Look in the material below for the line holding "计算出的数字是最后一个桶.如您所见,我们只是将这六个值分配到四个桶中.". Set it down exactly, with each later line up to and including the line holding "更准确地说,Spark 使用".

+++

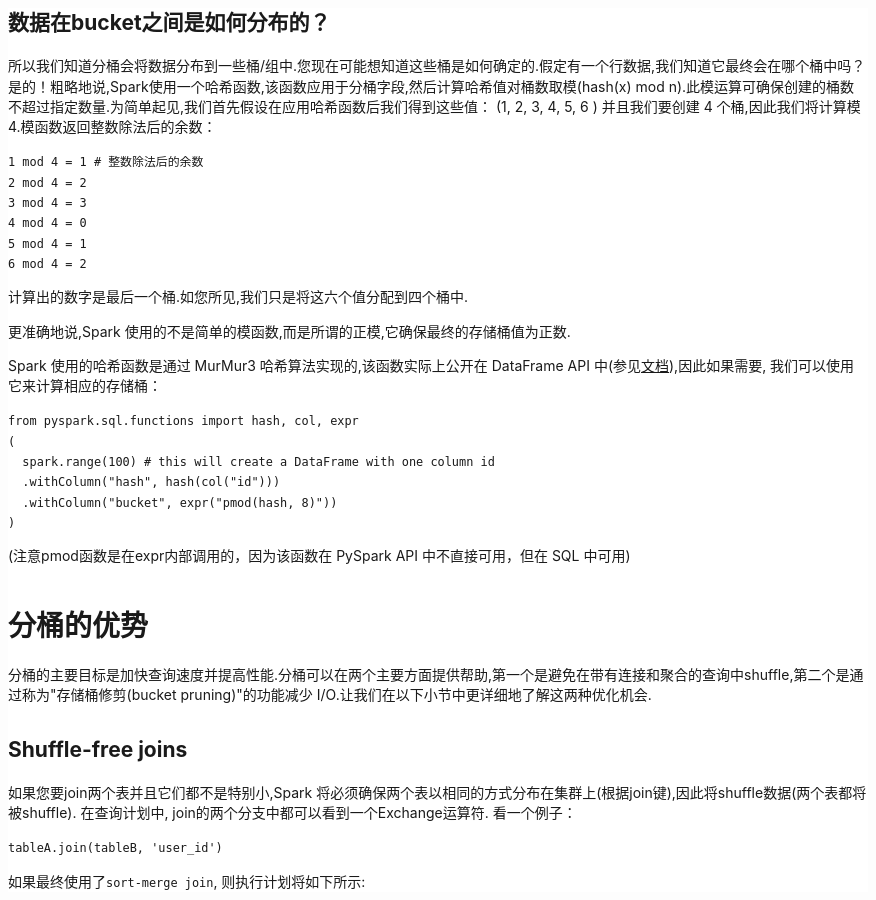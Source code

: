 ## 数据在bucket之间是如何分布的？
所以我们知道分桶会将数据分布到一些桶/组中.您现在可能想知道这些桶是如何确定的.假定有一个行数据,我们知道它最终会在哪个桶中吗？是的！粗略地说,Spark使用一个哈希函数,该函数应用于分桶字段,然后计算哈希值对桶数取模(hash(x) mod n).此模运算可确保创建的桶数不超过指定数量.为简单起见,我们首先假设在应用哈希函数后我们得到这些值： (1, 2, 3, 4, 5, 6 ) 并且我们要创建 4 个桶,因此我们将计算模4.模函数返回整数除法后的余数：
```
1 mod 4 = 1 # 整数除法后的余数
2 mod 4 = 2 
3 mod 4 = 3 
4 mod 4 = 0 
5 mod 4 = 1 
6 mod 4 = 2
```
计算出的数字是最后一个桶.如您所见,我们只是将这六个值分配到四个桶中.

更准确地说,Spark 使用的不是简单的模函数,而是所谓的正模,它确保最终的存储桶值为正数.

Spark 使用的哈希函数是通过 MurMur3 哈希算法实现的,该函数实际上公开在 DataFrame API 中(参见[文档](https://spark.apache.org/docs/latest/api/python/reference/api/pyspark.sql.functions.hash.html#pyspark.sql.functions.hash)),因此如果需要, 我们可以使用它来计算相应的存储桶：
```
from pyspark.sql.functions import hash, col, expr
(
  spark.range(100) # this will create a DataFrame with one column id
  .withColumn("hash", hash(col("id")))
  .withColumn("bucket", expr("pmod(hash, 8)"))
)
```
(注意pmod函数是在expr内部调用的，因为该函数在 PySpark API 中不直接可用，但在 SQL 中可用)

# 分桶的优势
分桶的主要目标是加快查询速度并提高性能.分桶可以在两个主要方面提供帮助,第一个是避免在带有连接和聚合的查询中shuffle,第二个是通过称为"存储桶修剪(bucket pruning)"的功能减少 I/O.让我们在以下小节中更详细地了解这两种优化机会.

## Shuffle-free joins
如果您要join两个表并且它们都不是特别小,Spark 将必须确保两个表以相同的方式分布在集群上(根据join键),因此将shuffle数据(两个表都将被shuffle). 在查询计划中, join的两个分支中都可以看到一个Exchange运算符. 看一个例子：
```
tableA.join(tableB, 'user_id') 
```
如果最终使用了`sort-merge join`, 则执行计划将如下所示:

+++

**ANSWER AREA:**
计算出的数字是最后一个桶.如您所见,我们只是将这六个值分配到四个桶中.

更准确地说,Spark 使用的不是简单的模函数,而是所谓的正模,它确保最终的存储桶值为正数.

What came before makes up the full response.